Sample entropy (SampEn) quantifies the regularity of a signal. Lower values indicate more self-similarity (regularity); higher values indicate more complexity/randomness.
- Parameters:
- Returns:
Sample entropy value. Returns
np.nanif the series is too short or constant.- Return type:
References
Richman JS, Moorman JR. Am J Physiol Heart Circ Physiol. 2000;278:H2039–49.
- digimuh.analysis_12_motility_entropy.permutation_entropy(x, order=3, delay=1, normalize=True)[source]¶
Compute permutation entropy of a time series.
Permutation entropy (PE) captures the complexity of a signal based on the ordinal patterns of consecutive values. It is robust to noise and monotonic transformations.
- Parameters:
- Returns:
Permutation entropy value.
- Return type:
References
Bandt C, Pompe B. Phys Rev Lett. 2002;88:174102.

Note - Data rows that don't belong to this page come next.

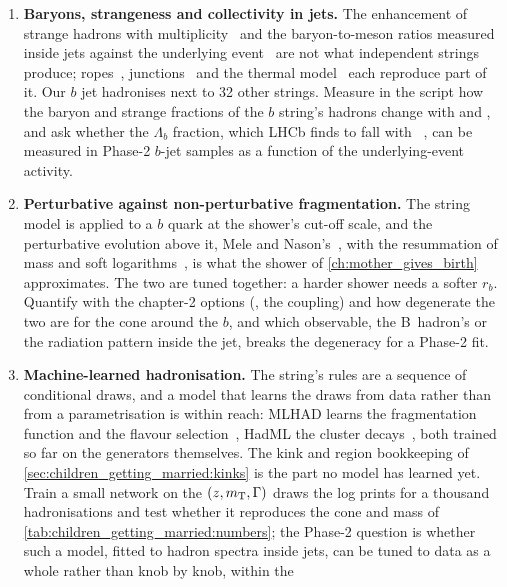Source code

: \begin{enumerate}
  \item \textbf{Baryons, strangeness and collectivity in jets.} The
    enhancement of strange hadrons with
    multiplicity~\cite{ALICE:2016fzo} and the baryon-to-meson ratios
    measured inside jets against the underlying event~\cite{ALICE:2022ecr}
    are not what independent strings produce; ropes~\cite{Bierlich:2014xba},
    junctions~\cite{Christiansen:2015yqa,Sjostrand:2002ip} and the thermal
    model~\cite{Fischer:2016zzs} each reproduce part of it. Our $b$ jet
    hadronises next to 32 other strings. Measure in the script how the
    baryon and strange fractions of the $b$ string's hadrons change with
     and , and ask whether the $\Lambda_b$
    fraction, which LHCb finds to fall with \pt~\cite{LHCb:2019fns}, can
    be measured in Phase-2 $b$-jet samples as a function of the
    underlying-event activity.
  \item \textbf{Perturbative against non-perturbative fragmentation.} The
    string model is applied to a $b$ quark at the shower's cut-off scale,
    and the perturbative evolution above it, Mele and
    Nason's~\cite{Mele:1990cw,Cacciari:2005uk}, with the resummation of
    mass and soft logarithms~\cite{Ghira:2023bxr}, is what the shower of
    \cref{ch:mother_gives_birth} approximates. The two are tuned together:
    a harder shower needs a softer $r_b$. Quantify with the chapter-2
    options (, the coupling) and  how
    degenerate the two are for the cone around the $b$, and which
    observable, the B~hadron's \xE or the radiation pattern inside the
    jet, breaks the degeneracy for a Phase-2 fit.
  \item \textbf{Machine-learned hadronisation.} The string's rules are a
    sequence of conditional draws, and a model that learns the draws from
    data rather than from a parametrisation is within reach: MLHAD learns
    the fragmentation function and the flavour selection~\cite{Ilten:2022jfm,Bierlich:2023zzd},
    HadML the cluster decays~\cite{Ghosh:2022zdz}, both trained so far on
    the generators themselves. The kink and region bookkeeping of
    \cref{sec:children_getting_married:kinks} is the part no model has
    learned yet. Train a small network on the $(z,m_{\mathrm{T}},\Gamma)$ draws the
     log prints for a thousand hadronisations and test whether it
    reproduces the cone \pt and mass of
    \cref{tab:children_getting_married:numbers}; the Phase-2 question is
    whether such a model, fitted to hadron spectra inside jets, can be
    tuned to data as a whole rather than knob by knob, within the

\end{enumerate}
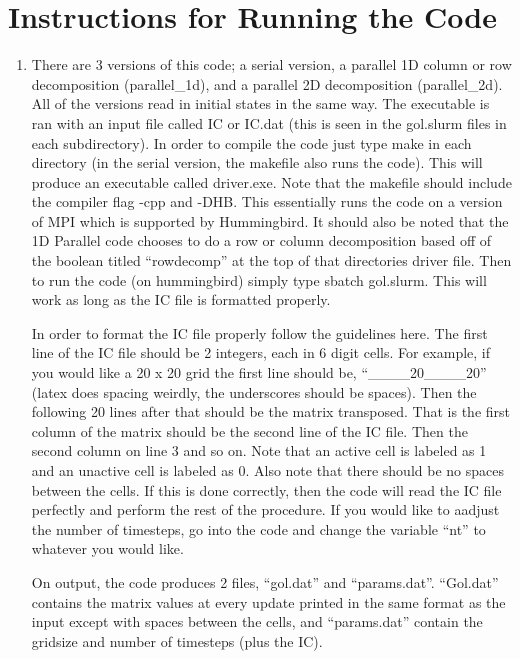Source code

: \documentclass{article}
\begin{document}
\section*{Instructions for Running the Code}

\begin{enumerate}[label=\alph*)]
\item There are 3 versions of this code; a serial version, a parallel 1D column
or row
decomposition (parallel\_1d), and a parallel 2D decomposition (parallel\_2d). All of the versions read in
initial states in the same way. The executable is ran with an input file called
IC or IC.dat (this is seen in the gol.slurm files in each subdirectory). In
order to compile the code just type make in each directory (in the serial
version, the makefile also runs the code). This will produce an executable
called driver.exe. Note that the makefile should include the compiler flag -cpp
and -DHB. This essentially runs the code on a version of MPI which is supported
by Hummingbird. It should also be noted that the 1D Parallel code chooses to do
a row or column decomposition based off of the boolean titled ``rowdecomp'' at
the top of that directories driver file. Then to run the code (on hummingbird) simply type sbatch
gol.slurm. This will work as long as the IC file is formatted properly. 

In order to format the IC file properly follow the guidelines here. The first
line of the IC file should be 2 integers, each in 6 digit cells. For example, if
you would like a 20 x 20 grid the first line should be, ``\_\_\_\_20\_\_\_\_20'' (latex
does spacing weirdly, the underscores should be spaces). Then the following 20
lines after that should be the matrix transposed. That is the first column of
the matrix should be the second line of the IC file. Then the second column on
line 3 and so on. Note that an active cell is labeled as 1 and an unactive cell
is labeled as 0. Also note that there should be no spaces between the cells. If
this is done correctly, then the code will read the IC file perfectly and
perform the rest of the procedure. If you would like to aadjust the number of
timesteps, go into the code and change the variable ``nt'' to whatever you would
like. 

On output, the code produces 2 files, ``gol.dat'' and ``params.dat''.
``Gol.dat'' contains the matrix values at every update printed in the same
format as the input except with spaces between the cells, and ``params.dat''
contain the gridsize and number of timesteps (plus the IC). 


\end{enumerate}
\end{document}
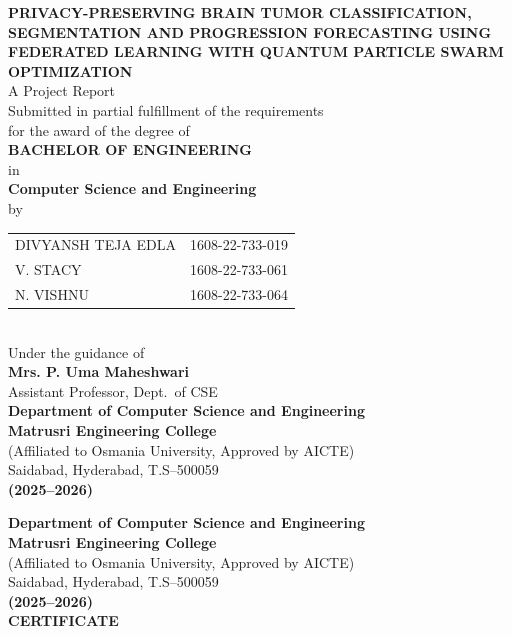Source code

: \documentclass[12pt,a4paper,oneside]{report}
\newcommand{\projecttitle}{Privacy-Preserving Brain Tumor Classification, Segmentation and Progression Forecasting Using Federated Learning with Quantum Particle Swarm Optimization}
\newcommand{\guidename}{Mrs. P. Uma Maheshwari}
\newcommand{\guidetitle}{Assistant Professor}
\newcommand{\collegename}{Matrusri Engineering College}
\newcommand{\collegesub}{(Affiliated to Osmania University, Approved by AICTE)}
\newcommand{\collegeaddr}{Saidabad, Hyderabad, T.S--500059}
\newcommand{\deptname}{Department of Computer Science and Engineering}
\newcommand{\academicyear}{2025--2026}
\begin{document}


\begin{titlepage}
\begin{center}
\vspace*{1cm}
{\Large\bfseries\MakeUppercase{\projecttitle}}\\[2cm]

{\large A Project Report}\\[0.3cm]
Submitted in partial fulfillment of the requirements\\
for the award of the degree of\\[0.3cm]
{\large\bfseries BACHELOR OF ENGINEERING}\\[0.2cm]
in\\[0.2cm]
{\large\bfseries Computer Science and Engineering}\\[1.5cm]

by\\[0.5cm]
\begin{tabular}{ll}
DIVYANSH TEJA EDLA & 1608-22-733-019 \\
V. STACY           & 1608-22-733-061 \\
N. VISHNU          & 1608-22-733-064 \\
\end{tabular}\\[1.5cm]

Under the guidance of\\[0.3cm]
{\bfseries \guidename}\\
\guidetitle, Dept.\ of CSE\\[1.5cm]

{\bfseries \deptname}\\
{\large\bfseries \collegename}\\
\collegesub\\
\collegeaddr\\[0.3cm]
{\bfseries (\academicyear)}
\end{center}
\end{titlepage}

\newpage
\begin{center}
{\bfseries \deptname}\\
{\large\bfseries \collegename}\\
\collegesub\\
\collegeaddr\\
{\bfseries (\academicyear)}\\[1cm]
{\Large\bfseries CERTIFICATE}\\[1cm]
\end{center}
\end{document}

- digimuh.analysis_12_motility_entropy.compute_daily_entropy(con, window_size=50)[source]¶
Compute daily motility entropy features per animal.
For each animal-day, collects the
mot_periodreadings, computes sample entropy and permutation entropy, and derives summary statistics.
- digimuh.analysis_12_motility_entropy.compute_predisease_trends(entropy_df, lookback_days=7)[source]¶
Test whether entropy changes before disease onset.
For each disease event, computes the mean entropy in the lookback_days before diagnosis and compares to the animal’s healthy-period baseline.